> WHAT YOU HAVE TO DO
Whatever the listing holds, output it without alteration.

> DATA

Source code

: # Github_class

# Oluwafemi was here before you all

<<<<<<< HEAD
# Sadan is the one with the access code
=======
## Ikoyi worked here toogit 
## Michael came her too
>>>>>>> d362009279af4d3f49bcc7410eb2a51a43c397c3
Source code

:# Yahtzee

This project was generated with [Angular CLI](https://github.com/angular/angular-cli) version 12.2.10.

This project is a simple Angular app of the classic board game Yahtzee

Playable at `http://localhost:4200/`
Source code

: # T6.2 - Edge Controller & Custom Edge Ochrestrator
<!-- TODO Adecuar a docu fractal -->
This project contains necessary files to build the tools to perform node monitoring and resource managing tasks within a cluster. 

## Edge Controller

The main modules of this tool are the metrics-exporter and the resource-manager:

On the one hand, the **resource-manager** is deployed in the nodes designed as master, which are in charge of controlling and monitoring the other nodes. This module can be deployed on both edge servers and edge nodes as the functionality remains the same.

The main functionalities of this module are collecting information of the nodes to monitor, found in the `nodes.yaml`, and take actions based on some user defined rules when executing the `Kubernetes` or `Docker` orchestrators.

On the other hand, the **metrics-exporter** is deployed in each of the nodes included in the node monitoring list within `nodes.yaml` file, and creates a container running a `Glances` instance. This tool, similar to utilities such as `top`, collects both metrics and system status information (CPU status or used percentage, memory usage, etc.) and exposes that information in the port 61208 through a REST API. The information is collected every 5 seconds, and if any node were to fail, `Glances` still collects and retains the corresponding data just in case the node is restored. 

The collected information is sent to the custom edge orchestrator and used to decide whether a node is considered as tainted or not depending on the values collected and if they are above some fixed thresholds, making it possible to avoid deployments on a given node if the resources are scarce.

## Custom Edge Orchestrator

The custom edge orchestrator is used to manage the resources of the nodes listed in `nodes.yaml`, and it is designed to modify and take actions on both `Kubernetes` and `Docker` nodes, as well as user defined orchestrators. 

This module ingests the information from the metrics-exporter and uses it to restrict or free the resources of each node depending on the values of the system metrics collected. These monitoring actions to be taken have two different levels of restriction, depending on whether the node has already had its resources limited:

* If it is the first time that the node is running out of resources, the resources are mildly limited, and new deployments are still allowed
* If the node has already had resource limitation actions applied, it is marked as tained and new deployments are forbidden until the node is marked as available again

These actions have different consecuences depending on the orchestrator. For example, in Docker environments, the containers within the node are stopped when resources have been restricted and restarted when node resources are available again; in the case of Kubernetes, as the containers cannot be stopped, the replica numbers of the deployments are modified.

> ANSWER SPACE
Source code

: # Github_class

# Oluwafemi was here before you all

<<<<<<< HEAD
# Sadan is the one with the access code
=======
## Ikoyi worked here toogit 
## Michael came her too
>>>>>>> d362009279af4d3f49bcc7410eb2a51a43c397c3
Source code

:# Yahtzee

This project was generated with [Angular CLI](https://github.com/angular/angular-cli) version 12.2.10.

This project is a simple Angular app of the classic board game Yahtzee

Playable at `http://localhost:4200/`
Source code

: # T6.2 - Edge Controller & Custom Edge Ochrestrator
<!-- TODO Adecuar a docu fractal -->
This project contains necessary files to build the tools to perform node monitoring and resource managing tasks within a cluster. 

## Edge Controller

The main modules of this tool are the metrics-exporter and the resource-manager:

On the one hand, the **resource-manager** is deployed in the nodes designed as master, which are in charge of controlling and monitoring the other nodes. This module can be deployed on both edge servers and edge nodes as the functionality remains the same.

The main functionalities of this module are collecting information of the nodes to monitor, found in the `nodes.yaml`, and take actions based on some user defined rules when executing the `Kubernetes` or `Docker` orchestrators.

On the other hand, the **metrics-exporter** is deployed in each of the nodes included in the node monitoring list within `nodes.yaml` file, and creates a container running a `Glances` instance. This tool, similar to utilities such as `top`, collects both metrics and system status information (CPU status or used percentage, memory usage, etc.) and exposes that information in the port 61208 through a REST API. The information is collected every 5 seconds, and if any node were to fail, `Glances` still collects and retains the corresponding data just in case the node is restored. 

The collected information is sent to the custom edge orchestrator and used to decide whether a node is considered as tainted or not depending on the values collected and if they are above some fixed thresholds, making it possible to avoid deployments on a given node if the resources are scarce.

## Custom Edge Orchestrator

The custom edge orchestrator is used to manage the resources of the nodes listed in `nodes.yaml`, and it is designed to modify and take actions on both `Kubernetes` and `Docker` nodes, as well as user defined orchestrators. 

This module ingests the information from the metrics-exporter and uses it to restrict or free the resources of each node depending on the values of the system metrics collected. These monitoring actions to be taken have two different levels of restriction, depending on whether the node has already had its resources limited:

* If it is the first time that the node is running out of resources, the resources are mildly limited, and new deployments are still allowed
* If the node has already had resource limitation actions applied, it is marked as tained and new deployments are forbidden until the node is marked as available again

These actions have different consecuences depending on the orchestrator. For example, in Docker environments, the containers within the node are stopped when resources have been restricted and restarted when node resources are available again; in the case of Kubernetes, as the containers cannot be stopped, the replica numbers of the deployments are modified.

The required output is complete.